Risk Assessment Shows Need for New Corporate University at Make-A-Wish AmericaAdd bookmark
When Deloitte conducted a risk assessment at Make-A-Wish America in 2011, the consulting firm recommended that the national foundation align training with organizational goals or risk impeding its ability to fulfill its mission.
The assessment provided the impetus to launch Make-A-Wish University, which brought talent management and talent acquisition under one roof. With 26,000 volunteers nationwide last year and a staff at the foundation's national headquarters in Phoenix, Arizona, Make-A-Wish America needed to ensure all of its workers were properly trained and on boarded.

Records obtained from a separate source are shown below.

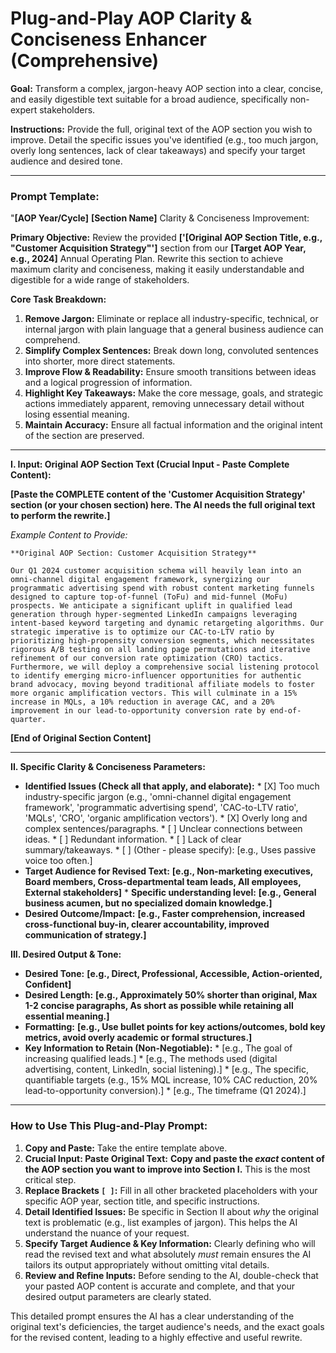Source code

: # Plug-and-Play AOP Clarity & Conciseness Enhancer (Comprehensive)

**Goal:** Transform a complex, jargon-heavy AOP section into a clear, concise, and easily digestible text suitable for a broad audience, specifically non-expert stakeholders.

**Instructions:** Provide the full, original text of the AOP section you wish to improve. Detail the specific issues you've identified (e.g., too much jargon, overly long sentences, lack of clear takeaways) and specify your target audience and desired tone.

---

### Prompt Template:

"**[AOP Year/Cycle]** **[Section Name]** Clarity & Conciseness Improvement:

**Primary Objective:** Review the provided **['[Original AOP Section Title, e.g., "Customer Acquisition Strategy"']** section from our **[Target AOP Year, e.g., 2024]** Annual Operating Plan. Rewrite this section to achieve maximum clarity and conciseness, making it easily understandable and digestible for a wide range of stakeholders.

**Core Task Breakdown:**
1.  **Remove Jargon:** Eliminate or replace all industry-specific, technical, or internal jargon with plain language that a general business audience can comprehend.
2.  **Simplify Complex Sentences:** Break down long, convoluted sentences into shorter, more direct statements.
3.  **Improve Flow & Readability:** Ensure smooth transitions between ideas and a logical progression of information.
4.  **Highlight Key Takeaways:** Make the core message, goals, and strategic actions immediately apparent, removing unnecessary detail without losing essential meaning.
5.  **Maintain Accuracy:** Ensure all factual information and the original intent of the section are preserved.

---

**I. Input: Original AOP Section Text (Crucial Input - Paste Complete Content):**

   **[Paste the COMPLETE content of the 'Customer Acquisition Strategy' section (or your chosen section) here. The AI needs the full original text to perform the rewrite.]**

   *Example Content to Provide:*
   ```
   **Original AOP Section: Customer Acquisition Strategy**

   Our Q1 2024 customer acquisition schema will heavily lean into an omni-channel digital engagement framework, synergizing our programmatic advertising spend with robust content marketing funnels designed to capture top-of-funnel (ToFu) and mid-funnel (MoFu) prospects. We anticipate a significant uplift in qualified lead generation through hyper-segmented LinkedIn campaigns leveraging intent-based keyword targeting and dynamic retargeting algorithms. Our strategic imperative is to optimize our CAC-to-LTV ratio by prioritizing high-propensity conversion segments, which necessitates rigorous A/B testing on all landing page permutations and iterative refinement of our conversion rate optimization (CRO) tactics. Furthermore, we will deploy a comprehensive social listening protocol to identify emerging micro-influencer opportunities for authentic brand advocacy, moving beyond traditional affiliate models to foster more organic amplification vectors. This will culminate in a 15% increase in MQLs, a 10% reduction in average CAC, and a 20% improvement in our lead-to-opportunity conversion rate by end-of-quarter.
   ```
   **[End of Original Section Content]**

---

**II. Specific Clarity & Conciseness Parameters:**

   *   **Identified Issues (Check all that apply, and elaborate):**
      *   [X] Too much industry-specific jargon (e.g., 'omni-channel digital engagement framework', 'programmatic advertising spend', 'CAC-to-LTV ratio', 'MQLs', 'CRO', 'organic amplification vectors').
      *   [X] Overly long and complex sentences/paragraphs.
      *   [ ] Unclear connections between ideas.
      *   [ ] Redundant information.
      *   [ ] Lack of clear summary/takeaways.
      *   [ ] (Other - please specify): [e.g., Uses passive voice too often.]
   *   **Target Audience for Revised Text:** **[e.g., Non-marketing executives, Board members, Cross-departmental team leads, All employees, External stakeholders]**
      *   **Specific understanding level:** **[e.g., General business acumen, but no specialized domain knowledge.]**
   *   **Desired Outcome/Impact:** **[e.g., Faster comprehension, increased cross-functional buy-in, clearer accountability, improved communication of strategy.]**

**III. Desired Output & Tone:**
   *   **Desired Tone:** **[e.g., Direct, Professional, Accessible, Action-oriented, Confident]**
   *   **Desired Length:** **[e.g., Approximately 50% shorter than original, Max 1-2 concise paragraphs, As short as possible while retaining all essential meaning.]**
   *   **Formatting:** **[e.g., Use bullet points for key actions/outcomes, bold key metrics, avoid overly academic or formal structures.]**
   *   **Key Information to Retain (Non-Negotiable):**
      *   [e.g., The goal of increasing qualified leads.]
      *   [e.g., The methods used (digital advertising, content, LinkedIn, social listening).]
      *   [e.g., The specific, quantifiable targets (e.g., 15% MQL increase, 10% CAC reduction, 20% lead-to-opportunity conversion).]
      *   [e.g., The timeframe (Q1 2024).]

---

### How to Use This Plug-and-Play Prompt:

1.  **Copy and Paste:** Take the entire template above.
2.  **Crucial Input: Paste Original Text:** **Copy and paste the *exact* content of the AOP section you want to improve into Section I.** This is the most critical step.
3.  **Replace Brackets `[ ]`:** Fill in all other bracketed placeholders with your specific AOP year, section title, and specific instructions.
4.  **Detail Identified Issues:** Be specific in Section II about *why* the original text is problematic (e.g., list examples of jargon). This helps the AI understand the nuance of your request.
5.  **Specify Target Audience & Key Information:** Clearly defining who will read the revised text and what absolutely *must* remain ensures the AI tailors its output appropriately without omitting vital details.
6.  **Review and Refine Inputs:** Before sending to the AI, double-check that your pasted AOP content is accurate and complete, and that your desired output parameters are clearly stated.

This detailed prompt ensures the AI has a clear understanding of the original text's deficiencies, the target audience's needs, and the exact goals for the revised content, leading to a highly effective and useful rewrite.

The foundation invested in a new learning management system with the launch of the university. The new LMS allows each chapter to be its own administrator, which means each can run reports and keep track of training among its volunteers, all the while being part of a centralized learning function.
That way training remains consistent at chapters throughout the U.S. "Our wish granting volunteers are the people who face our customers, the children we help and their families," says Christa Dallmann, director of learning and organizational development at Make-A-Wish University. "They represent our organization so it’s very important that they have consistent training and that they're all trained well."
Dallmann, Yuna Buhrman, an instructional designer and the rest of the Learning and Organizational Development team at Make-A-Wish University, developed a branding campaign for the university to introduce volunteers and employees to the learning assets.
"When people join Make-A-Wish now, they go through a mandatory on boarding process, which includes taking mentoring courses and being exposed to our various other offers at the university," Buhrman said. The university and its focus on centralized learning in an otherwise decentralized foundation, allows employees and volunteers to really focus on the customers that matter most, the children.